- _Task prompt_
In the data below, find the line containing "Các tính năng", then set down that line and every later line up to and including the line containing "2. Mở project trên Arduino IDE", exactly.

- _Supplied records_
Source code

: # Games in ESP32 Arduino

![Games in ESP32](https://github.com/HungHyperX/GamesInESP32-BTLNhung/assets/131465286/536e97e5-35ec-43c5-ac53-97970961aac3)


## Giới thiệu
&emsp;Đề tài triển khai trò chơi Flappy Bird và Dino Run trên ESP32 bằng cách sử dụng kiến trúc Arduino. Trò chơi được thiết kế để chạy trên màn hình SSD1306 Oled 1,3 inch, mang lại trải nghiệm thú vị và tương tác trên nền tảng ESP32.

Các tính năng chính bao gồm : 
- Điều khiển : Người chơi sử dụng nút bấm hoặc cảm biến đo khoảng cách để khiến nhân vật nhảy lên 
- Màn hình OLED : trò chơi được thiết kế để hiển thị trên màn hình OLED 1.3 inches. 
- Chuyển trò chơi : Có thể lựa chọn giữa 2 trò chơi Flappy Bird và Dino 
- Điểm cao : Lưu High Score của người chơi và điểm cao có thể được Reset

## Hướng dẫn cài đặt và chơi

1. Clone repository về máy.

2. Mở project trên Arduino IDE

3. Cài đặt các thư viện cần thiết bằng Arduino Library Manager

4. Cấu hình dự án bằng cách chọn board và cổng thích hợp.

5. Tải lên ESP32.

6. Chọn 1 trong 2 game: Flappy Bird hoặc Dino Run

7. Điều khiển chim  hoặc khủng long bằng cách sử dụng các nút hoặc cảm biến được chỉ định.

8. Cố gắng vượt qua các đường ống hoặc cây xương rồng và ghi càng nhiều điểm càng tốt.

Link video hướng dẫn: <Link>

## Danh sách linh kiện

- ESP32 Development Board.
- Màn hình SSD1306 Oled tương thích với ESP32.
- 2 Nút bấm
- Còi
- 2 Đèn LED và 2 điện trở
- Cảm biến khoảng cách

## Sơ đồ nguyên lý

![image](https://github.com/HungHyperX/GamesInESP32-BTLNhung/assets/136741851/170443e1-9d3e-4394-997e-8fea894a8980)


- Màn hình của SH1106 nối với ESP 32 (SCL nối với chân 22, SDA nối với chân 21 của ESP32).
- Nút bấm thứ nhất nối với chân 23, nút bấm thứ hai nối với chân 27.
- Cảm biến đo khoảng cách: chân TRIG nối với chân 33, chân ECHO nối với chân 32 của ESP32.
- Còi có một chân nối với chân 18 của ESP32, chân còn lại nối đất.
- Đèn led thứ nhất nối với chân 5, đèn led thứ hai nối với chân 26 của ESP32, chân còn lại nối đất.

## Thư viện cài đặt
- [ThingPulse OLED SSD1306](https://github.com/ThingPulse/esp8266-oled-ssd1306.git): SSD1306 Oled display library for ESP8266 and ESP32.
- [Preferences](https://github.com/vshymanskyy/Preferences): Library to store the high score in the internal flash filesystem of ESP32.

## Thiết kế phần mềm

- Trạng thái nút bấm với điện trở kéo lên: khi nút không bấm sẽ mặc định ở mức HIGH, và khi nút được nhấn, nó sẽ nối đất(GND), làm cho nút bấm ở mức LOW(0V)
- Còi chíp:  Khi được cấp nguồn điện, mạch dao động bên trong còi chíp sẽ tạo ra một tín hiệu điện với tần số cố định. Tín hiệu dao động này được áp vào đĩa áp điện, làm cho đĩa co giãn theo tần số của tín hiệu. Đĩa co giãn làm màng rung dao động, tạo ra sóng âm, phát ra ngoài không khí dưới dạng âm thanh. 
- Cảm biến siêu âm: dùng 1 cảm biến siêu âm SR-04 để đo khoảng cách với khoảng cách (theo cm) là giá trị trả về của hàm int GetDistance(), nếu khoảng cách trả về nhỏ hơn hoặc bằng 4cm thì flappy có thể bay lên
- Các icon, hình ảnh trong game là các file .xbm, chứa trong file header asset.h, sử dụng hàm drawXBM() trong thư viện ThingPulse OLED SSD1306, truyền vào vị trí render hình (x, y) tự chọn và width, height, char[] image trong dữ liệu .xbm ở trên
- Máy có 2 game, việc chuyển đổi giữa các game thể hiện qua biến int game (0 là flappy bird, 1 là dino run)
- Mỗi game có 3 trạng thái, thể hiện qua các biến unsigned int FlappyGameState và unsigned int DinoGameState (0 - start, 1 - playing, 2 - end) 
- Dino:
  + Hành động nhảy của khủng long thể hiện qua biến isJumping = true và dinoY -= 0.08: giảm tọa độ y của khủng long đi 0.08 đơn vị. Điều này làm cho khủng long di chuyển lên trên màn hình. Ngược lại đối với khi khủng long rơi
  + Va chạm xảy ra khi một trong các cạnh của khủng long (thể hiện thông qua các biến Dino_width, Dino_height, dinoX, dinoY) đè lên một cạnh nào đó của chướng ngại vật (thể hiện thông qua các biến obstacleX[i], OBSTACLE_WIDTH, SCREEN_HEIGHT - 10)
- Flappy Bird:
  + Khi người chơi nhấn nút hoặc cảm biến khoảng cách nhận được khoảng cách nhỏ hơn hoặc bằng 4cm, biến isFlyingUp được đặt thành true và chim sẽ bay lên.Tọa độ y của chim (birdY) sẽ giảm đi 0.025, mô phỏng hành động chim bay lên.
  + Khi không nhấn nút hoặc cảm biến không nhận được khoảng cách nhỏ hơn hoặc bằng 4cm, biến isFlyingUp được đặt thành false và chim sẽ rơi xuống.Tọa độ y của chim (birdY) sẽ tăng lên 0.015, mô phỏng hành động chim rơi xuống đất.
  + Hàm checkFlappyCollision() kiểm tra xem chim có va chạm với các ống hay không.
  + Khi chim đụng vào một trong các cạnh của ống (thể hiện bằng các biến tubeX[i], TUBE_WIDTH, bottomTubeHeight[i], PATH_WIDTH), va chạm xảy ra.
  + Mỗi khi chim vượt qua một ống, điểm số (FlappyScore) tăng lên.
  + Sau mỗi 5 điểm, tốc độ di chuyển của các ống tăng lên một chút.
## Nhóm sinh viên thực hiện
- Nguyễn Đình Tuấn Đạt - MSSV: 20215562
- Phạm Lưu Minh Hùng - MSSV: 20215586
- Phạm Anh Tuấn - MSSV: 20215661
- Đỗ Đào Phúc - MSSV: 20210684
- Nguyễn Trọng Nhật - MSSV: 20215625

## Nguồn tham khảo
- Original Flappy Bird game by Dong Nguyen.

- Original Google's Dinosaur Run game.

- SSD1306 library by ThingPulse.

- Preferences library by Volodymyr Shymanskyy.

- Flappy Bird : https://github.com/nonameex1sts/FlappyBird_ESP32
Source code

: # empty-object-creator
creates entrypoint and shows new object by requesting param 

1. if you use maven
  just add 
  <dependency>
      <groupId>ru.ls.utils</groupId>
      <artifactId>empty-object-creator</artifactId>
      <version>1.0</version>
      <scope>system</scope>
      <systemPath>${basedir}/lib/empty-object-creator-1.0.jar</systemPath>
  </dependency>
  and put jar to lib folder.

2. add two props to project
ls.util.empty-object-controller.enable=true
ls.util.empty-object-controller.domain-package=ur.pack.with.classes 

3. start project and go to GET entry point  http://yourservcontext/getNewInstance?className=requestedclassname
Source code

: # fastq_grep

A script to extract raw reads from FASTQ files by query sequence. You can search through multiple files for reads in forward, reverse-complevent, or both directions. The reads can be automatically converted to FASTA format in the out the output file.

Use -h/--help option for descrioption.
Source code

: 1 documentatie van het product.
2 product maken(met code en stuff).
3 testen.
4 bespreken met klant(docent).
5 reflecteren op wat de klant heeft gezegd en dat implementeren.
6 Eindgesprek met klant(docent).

- _The completed task_
Các tính năng chính bao gồm : 
- Điều khiển : Người chơi sử dụng nút bấm hoặc cảm biến đo khoảng cách để khiến nhân vật nhảy lên 
- Màn hình OLED : trò chơi được thiết kế để hiển thị trên màn hình OLED 1.3 inches. 
- Chuyển trò chơi : Có thể lựa chọn giữa 2 trò chơi Flappy Bird và Dino 
- Điểm cao : Lưu High Score của người chơi và điểm cao có thể được Reset

## Hướng dẫn cài đặt và chơi

1. Clone repository về máy.

2. Mở project trên Arduino IDE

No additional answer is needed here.